Et si l’on pouvait s’attaquer en profondeur au défi de la pauvreté qui habite encore nos sociétés malgré leur richesse sans précédent ? Et s’il existait des solutions nouvelles, mais éprouvées, testées grandeur nature à une échelle raisonnable, et riches en leçons, que l’on pourrait relier entre elles pour qu’à chaque étape clé de la vie, il existe un filet de sécurité universel pour prévenir la bascule dans la pauvreté ?

Justement : ce petit précis narre les obstacles que les plus fragiles rencontrent aujourd’hui aux divers âges de la vie, et les prouesses que certains ont réalisées pour y apporter des solutions aussi efficaces et ingénieuses que peu coûteuses. Mieux : le présent ouvrage noue ces prouesses ensemble pour proposer un projet de société inédit.

Les pages qui suivent vont mener leurs lecteurs d’un quartier de New York à la France rurale, de la Californie ensoleillée à la Finlande enneigée, du Royaume-Uni à l’Autriche, dans une école unique jusqu’aux portes d’entreprises pas tout à fait comme les autres.
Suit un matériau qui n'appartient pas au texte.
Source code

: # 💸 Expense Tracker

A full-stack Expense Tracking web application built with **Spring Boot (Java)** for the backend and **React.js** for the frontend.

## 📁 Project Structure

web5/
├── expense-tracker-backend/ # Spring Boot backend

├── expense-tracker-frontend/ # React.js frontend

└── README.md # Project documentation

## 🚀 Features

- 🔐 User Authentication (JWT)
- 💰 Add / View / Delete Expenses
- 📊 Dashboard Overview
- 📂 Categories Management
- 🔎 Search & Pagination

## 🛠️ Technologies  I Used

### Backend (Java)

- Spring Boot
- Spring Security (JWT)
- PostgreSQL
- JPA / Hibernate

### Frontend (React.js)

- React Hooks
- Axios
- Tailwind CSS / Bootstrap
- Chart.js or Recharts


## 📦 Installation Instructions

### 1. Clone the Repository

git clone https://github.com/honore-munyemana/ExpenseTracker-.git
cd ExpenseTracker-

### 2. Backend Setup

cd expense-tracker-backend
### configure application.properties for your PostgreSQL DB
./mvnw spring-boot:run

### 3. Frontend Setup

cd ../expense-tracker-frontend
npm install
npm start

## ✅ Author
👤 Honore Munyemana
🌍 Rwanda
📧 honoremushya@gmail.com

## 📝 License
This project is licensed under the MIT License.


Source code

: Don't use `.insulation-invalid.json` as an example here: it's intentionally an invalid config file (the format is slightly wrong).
Parce que notre lutte contre les aspects les plus sombres de la pauvreté a été pavée de victoires significatives et parce que des innovations contemporaines en repoussent encore les limites, ces pages sont rédigées sur un ton optimiste. Elles combattent certaines idées reçues à l’égard de l’indigence tout en retraçant son histoire du Moyen Âge à nos jours, et offrent un nouvel horizon, atteignable, pour nos sociétés.

Faire tenir passé, présent et devenir possible d’un malheur qui a pesé sur tant de femmes et d’hommes en un petit précis est certainement une gageure. Mais si elles le méritent, rien n’honorerait plus ces pages que de faire l’objet de débats passionnés et passionnants, de susciter des idées, des critiques ou des alternatives de part et d’autre.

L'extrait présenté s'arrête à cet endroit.